2) The seven spots on the very common 7 spot ladybird were said to represent the Virgin mary's 7 joys and 7 sorrows. And put this with 3 below.
3) Ladybirds can fly so "Our lady's bird.
7 spot (Coccinella septempunctata)
The ladybird on the right has normal colouration of a 7 spot (Coccinella septempunctata). The one below has melanic colouration. This type of dark colouration is not so unusual, and is linked to the genes of the beetle. It is believed that in colder areas the dark colouration may be an advantage because it will enable the beetle to warm up more quickly.
Adults range in length from 6 - 8 mm. And larvae are up to 10 - 12 mm long. Both pupae and larvae are grey and black with orange splotches. And can be found on a wide variety of plants.
Adults often overwinter together in huge numbers as this conserves warmth.
Orange ladybird, Halyzia 16 guttata
Above is the Orange ladybird, Halyzia 16 guttata. This ladybird is unusual in the it feeds on mildew on the undersides of the leaves of deciduous trees, although its secondary food is aphids.
It overwinters in leaf litter, on trees (especially sycamore), and also underground. Its eggs are off-white - pale lemon yellow and laid in batches of up to 24 on leaves. I found this one injured and clinging to the side of a gate into the woods.
Propylea 14-punctata, Propylea quaturodecimpunctata, the 14 spot ladybird
The 14 spot ladybird, on the left, is yellow with black spots. The spots can be joined up, and very varied in pattern, but tend to be more rectangular than round. Adults are 3.5 - 4.5 mm long, and are found from April - September. It is found on a wide variety of plants, but usually low growing ones, or lower down on taller plants.

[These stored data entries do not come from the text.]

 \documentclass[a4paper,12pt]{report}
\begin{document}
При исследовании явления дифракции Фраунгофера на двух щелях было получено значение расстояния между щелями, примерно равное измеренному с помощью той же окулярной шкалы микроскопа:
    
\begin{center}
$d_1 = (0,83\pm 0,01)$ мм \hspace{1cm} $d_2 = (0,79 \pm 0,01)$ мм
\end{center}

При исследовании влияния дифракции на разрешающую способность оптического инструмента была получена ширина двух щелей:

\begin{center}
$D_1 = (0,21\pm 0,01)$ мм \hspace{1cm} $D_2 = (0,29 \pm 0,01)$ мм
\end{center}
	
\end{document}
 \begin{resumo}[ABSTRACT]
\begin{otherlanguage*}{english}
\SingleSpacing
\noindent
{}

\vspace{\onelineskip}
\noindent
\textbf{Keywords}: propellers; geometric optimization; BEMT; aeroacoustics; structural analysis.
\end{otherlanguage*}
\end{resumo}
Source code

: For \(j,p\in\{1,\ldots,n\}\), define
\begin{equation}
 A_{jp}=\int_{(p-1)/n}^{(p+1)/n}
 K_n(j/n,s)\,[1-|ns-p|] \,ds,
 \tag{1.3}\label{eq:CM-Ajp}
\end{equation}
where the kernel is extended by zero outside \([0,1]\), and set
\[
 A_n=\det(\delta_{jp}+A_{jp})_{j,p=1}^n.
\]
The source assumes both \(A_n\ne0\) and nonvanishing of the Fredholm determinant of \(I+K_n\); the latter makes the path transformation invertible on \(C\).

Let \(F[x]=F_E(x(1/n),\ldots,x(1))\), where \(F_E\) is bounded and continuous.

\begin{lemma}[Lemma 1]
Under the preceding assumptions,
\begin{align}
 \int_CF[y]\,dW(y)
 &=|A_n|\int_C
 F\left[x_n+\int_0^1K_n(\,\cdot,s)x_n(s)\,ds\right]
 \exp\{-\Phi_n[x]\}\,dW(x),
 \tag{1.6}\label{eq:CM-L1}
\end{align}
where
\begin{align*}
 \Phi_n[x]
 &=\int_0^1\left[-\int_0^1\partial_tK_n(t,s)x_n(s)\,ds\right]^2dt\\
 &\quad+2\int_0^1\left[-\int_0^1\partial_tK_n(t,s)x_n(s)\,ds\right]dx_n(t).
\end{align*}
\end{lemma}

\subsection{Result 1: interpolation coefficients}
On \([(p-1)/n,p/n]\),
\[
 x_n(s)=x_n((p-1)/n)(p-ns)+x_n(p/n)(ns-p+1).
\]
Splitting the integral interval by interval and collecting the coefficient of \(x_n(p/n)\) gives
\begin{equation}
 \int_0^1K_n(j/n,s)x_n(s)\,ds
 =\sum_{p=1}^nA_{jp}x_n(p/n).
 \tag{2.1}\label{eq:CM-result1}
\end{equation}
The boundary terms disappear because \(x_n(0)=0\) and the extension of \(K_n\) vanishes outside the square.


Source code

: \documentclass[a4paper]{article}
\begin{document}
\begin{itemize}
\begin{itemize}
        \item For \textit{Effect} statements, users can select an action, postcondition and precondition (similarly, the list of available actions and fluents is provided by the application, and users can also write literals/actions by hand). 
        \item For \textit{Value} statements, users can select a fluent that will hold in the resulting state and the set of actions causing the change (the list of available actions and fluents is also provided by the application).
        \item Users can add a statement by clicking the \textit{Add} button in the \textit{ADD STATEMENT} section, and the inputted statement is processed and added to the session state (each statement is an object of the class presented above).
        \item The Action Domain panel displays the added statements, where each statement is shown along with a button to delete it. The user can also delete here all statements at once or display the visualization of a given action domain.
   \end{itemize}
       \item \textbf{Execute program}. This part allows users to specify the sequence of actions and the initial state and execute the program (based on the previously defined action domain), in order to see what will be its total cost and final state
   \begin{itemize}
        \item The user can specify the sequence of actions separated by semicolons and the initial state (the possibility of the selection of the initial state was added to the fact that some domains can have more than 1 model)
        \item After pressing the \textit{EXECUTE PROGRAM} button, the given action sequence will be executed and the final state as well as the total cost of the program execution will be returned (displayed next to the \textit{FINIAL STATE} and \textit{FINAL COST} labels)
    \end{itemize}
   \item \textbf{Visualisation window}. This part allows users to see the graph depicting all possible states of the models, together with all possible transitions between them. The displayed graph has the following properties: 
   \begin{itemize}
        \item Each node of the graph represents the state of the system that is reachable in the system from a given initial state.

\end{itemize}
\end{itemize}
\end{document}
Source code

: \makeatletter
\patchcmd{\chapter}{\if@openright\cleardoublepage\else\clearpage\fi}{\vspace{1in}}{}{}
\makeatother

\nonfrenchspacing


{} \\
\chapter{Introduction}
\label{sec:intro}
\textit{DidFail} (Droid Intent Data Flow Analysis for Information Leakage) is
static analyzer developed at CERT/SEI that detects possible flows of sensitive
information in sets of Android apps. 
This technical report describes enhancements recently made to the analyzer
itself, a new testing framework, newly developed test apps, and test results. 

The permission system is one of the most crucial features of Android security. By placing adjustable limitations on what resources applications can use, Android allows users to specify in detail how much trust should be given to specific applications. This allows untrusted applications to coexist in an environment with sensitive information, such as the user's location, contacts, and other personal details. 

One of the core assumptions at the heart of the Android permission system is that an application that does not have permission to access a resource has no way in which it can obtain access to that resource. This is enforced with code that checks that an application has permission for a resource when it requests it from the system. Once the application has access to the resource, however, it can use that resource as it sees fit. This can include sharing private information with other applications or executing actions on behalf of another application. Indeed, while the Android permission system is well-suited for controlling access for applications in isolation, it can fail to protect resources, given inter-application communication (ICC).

14-spot larvae will die if they do not feed for 36 hours.
The 10 spot ladybird, Adalia 10-punctata has orange/yellowish coloured legs and antennae, but the spot pattern is varied, as is the background colour. In fact the 10-spot has over 40 different names mainly because it has so many different colour patterns, leading taxonomists to believe they were describing different species.
Adult body length is 3.5 - 5. 0 mm. It is found throughout the Palaearctic region. In the U. K. it is usually found on deciduous trees, in meadows and gardens, and is common. The adults are commonly seen from May - October.